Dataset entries

#####

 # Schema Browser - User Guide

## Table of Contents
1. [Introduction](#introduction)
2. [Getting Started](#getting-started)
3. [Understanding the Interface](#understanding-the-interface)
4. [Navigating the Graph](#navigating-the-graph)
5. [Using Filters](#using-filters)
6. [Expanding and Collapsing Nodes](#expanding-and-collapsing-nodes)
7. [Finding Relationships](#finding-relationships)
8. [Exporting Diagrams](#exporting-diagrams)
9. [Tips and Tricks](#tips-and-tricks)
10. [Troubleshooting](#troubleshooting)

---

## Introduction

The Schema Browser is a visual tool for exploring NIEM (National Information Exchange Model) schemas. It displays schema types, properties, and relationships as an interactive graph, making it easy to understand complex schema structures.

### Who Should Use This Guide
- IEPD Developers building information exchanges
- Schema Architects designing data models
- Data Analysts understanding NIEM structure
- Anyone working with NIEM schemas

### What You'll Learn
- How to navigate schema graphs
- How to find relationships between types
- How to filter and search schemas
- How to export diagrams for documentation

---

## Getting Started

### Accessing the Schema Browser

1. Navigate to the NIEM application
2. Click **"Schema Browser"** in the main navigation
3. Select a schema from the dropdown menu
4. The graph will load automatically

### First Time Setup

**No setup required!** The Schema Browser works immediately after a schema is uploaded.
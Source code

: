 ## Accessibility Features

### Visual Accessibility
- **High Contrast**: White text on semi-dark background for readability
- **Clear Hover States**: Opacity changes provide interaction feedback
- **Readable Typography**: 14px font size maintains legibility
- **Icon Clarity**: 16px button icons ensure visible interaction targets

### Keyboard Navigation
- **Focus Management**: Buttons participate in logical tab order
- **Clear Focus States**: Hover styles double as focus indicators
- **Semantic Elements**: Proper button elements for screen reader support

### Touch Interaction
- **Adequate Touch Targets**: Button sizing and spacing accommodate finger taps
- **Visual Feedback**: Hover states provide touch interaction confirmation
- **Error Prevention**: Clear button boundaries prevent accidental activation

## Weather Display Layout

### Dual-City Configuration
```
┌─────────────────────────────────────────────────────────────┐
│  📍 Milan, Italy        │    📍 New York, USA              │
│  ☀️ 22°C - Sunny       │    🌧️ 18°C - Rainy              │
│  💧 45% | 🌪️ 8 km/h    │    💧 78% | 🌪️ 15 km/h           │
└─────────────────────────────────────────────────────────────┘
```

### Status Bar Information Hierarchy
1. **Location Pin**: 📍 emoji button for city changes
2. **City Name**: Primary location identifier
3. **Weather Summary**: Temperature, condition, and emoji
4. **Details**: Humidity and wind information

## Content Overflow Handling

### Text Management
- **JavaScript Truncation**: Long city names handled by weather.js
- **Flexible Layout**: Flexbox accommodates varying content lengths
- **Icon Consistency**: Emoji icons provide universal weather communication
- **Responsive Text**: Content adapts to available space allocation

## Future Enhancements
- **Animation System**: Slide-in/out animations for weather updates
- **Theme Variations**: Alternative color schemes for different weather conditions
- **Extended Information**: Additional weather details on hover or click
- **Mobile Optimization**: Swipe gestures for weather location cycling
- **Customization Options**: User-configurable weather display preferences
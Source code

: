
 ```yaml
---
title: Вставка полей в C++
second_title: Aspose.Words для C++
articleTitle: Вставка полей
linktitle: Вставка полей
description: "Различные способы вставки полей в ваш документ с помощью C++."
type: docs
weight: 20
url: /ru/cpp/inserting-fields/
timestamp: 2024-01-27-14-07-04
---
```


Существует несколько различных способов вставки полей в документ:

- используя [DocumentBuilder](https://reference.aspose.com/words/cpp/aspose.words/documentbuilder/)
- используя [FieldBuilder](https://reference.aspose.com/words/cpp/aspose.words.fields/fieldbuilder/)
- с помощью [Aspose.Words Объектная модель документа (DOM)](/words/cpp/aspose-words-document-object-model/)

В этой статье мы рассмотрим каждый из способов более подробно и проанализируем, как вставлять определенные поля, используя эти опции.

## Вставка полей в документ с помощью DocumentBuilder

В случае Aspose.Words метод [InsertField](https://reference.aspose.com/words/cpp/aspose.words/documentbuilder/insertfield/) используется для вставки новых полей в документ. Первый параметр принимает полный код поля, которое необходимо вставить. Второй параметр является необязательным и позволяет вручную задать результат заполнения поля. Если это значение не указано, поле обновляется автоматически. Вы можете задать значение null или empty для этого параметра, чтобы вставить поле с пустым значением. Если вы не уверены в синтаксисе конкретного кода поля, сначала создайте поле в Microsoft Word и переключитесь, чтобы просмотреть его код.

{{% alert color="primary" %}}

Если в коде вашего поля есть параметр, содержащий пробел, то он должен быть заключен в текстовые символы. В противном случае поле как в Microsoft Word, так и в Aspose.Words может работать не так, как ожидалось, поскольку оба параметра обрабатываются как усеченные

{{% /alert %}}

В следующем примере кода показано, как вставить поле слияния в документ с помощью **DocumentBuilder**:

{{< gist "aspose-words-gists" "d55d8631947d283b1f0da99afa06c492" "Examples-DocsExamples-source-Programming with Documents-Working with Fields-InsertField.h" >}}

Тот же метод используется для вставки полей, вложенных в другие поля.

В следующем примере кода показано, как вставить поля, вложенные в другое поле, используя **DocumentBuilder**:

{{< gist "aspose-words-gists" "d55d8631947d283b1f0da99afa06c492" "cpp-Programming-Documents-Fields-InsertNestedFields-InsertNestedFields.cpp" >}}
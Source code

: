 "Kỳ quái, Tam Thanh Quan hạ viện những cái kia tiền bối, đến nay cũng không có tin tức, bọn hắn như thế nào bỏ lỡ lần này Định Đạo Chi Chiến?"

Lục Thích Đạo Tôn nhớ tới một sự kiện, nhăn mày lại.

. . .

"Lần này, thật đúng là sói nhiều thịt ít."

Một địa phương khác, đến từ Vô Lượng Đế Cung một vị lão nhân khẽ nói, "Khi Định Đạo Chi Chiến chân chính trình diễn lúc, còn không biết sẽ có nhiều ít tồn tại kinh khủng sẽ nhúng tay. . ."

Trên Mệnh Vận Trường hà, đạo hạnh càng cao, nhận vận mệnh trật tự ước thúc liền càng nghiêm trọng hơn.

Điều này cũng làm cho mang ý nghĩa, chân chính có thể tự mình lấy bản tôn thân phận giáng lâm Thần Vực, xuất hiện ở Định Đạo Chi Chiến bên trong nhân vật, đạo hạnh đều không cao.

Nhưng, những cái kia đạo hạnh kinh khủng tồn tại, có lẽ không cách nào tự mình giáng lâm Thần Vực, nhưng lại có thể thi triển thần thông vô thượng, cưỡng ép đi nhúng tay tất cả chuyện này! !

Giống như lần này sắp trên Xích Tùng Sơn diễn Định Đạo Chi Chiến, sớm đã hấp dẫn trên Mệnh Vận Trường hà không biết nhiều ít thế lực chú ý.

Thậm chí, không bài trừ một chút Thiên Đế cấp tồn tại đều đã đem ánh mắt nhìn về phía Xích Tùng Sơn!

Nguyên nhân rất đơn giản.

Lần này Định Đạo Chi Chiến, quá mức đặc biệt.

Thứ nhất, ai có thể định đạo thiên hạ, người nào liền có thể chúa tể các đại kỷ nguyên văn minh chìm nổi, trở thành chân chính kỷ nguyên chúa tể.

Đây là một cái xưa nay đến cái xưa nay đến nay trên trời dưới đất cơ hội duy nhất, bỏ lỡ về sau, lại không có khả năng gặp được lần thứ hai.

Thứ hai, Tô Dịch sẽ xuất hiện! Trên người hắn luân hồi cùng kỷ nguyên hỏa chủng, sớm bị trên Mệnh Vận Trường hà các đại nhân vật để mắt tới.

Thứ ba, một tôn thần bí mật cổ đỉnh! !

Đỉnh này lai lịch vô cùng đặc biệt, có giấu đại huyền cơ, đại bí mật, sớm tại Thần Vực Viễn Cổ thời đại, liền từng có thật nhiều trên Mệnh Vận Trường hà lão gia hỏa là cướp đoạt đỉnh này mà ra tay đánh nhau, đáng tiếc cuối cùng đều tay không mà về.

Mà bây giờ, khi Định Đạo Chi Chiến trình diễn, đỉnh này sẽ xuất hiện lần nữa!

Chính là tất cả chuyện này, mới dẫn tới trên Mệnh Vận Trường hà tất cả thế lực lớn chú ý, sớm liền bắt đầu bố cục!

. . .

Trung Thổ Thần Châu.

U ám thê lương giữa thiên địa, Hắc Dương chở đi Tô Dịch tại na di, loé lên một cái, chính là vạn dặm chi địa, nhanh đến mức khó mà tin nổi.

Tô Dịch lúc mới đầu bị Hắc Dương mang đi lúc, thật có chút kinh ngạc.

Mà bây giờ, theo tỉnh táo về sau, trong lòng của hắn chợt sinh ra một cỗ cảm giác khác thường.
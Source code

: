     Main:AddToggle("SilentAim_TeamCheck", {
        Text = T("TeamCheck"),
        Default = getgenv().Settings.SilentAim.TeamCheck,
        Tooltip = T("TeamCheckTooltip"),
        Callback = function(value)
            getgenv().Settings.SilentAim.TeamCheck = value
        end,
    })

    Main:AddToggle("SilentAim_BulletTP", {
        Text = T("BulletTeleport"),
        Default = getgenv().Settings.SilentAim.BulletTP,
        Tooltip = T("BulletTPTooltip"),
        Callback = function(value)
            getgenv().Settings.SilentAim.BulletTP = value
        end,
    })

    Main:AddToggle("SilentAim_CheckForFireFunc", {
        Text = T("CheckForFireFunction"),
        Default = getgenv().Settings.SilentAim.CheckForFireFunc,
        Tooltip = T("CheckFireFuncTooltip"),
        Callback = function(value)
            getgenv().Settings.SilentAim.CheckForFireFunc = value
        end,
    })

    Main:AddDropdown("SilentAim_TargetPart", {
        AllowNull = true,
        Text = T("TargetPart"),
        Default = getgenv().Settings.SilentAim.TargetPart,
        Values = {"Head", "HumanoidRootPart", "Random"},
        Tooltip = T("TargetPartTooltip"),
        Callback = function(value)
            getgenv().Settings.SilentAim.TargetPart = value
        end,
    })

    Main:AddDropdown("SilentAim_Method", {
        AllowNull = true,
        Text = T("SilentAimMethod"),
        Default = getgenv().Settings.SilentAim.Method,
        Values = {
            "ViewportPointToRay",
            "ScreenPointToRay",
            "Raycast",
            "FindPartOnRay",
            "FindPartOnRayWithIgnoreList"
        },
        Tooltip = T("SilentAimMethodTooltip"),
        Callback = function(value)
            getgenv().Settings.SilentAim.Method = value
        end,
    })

#####

→ Requirement
Go through the entries and copy every line with "используется".

→ Written reply
В случае Aspose.Words метод [InsertField](https://reference.aspose.com/words/cpp/aspose.words/documentbuilder/insertfield/) используется для вставки новых полей в документ. Первый параметр принимает полный код поля, которое необходимо вставить. Второй параметр является необязательным и позволяет вручную задать результат заполнения поля. Если это значение не указано, поле обновляется автоматически. Вы можете задать значение null или empty для этого параметра, чтобы вставить поле с пустым значением. Если вы не уверены в синтаксисе конкретного кода поля, сначала создайте поле в Microsoft Word и переключитесь, чтобы просмотреть его код.
Тот же метод используется для вставки полей, вложенных в другие поля.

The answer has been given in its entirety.